ENTRIES SUPPLIED Start Marker
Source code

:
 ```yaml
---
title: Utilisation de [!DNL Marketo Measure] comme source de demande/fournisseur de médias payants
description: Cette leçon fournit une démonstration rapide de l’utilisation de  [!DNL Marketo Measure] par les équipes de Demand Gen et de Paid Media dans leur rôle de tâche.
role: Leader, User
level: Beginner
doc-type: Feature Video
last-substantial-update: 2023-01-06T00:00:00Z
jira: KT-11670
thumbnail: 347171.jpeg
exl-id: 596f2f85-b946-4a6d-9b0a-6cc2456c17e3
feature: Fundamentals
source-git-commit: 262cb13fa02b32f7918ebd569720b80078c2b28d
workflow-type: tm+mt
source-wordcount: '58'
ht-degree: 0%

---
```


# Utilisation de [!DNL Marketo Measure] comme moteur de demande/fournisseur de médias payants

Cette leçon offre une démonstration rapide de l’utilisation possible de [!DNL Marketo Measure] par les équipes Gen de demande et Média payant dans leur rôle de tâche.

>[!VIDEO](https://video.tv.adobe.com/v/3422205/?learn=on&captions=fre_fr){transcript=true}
ENTRIES SUPPLIED End Marker
ENTRIES SUPPLIED Start Marker
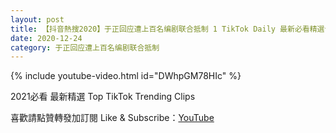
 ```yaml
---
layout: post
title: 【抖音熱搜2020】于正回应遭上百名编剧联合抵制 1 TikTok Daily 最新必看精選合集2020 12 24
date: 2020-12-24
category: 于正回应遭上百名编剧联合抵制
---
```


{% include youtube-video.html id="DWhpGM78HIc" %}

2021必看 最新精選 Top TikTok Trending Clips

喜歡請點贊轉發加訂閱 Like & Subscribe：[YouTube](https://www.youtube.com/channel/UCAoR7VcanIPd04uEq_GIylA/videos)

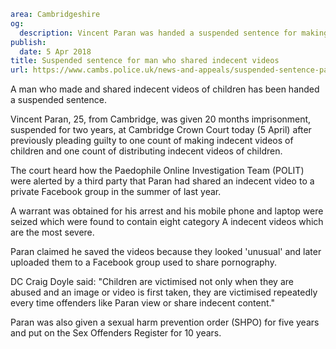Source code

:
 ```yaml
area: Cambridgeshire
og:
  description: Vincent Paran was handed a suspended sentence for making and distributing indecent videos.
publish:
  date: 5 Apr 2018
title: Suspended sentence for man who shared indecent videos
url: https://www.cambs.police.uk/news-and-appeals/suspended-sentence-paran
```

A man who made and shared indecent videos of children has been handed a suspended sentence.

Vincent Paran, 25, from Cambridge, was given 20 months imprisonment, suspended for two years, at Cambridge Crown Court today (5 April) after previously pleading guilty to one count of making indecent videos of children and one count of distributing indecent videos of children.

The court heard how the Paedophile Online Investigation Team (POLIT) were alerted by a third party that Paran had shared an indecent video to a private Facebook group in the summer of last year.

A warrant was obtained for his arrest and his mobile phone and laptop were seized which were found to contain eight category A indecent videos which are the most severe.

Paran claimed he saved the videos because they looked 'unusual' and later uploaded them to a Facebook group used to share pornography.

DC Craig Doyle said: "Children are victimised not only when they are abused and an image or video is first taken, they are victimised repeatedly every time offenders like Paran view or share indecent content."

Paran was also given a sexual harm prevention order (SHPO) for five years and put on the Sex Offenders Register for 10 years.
ENTRIES SUPPLIED End Marker
WHAT THE TASK ASKS
Check every line above for the string "fournisseur" and copy those that have it.

OUTPUT
title: Utilisation de [!DNL Marketo Measure] comme source de demande/fournisseur de médias payants
# Utilisation de [!DNL Marketo Measure] comme moteur de demande/fournisseur de médias payants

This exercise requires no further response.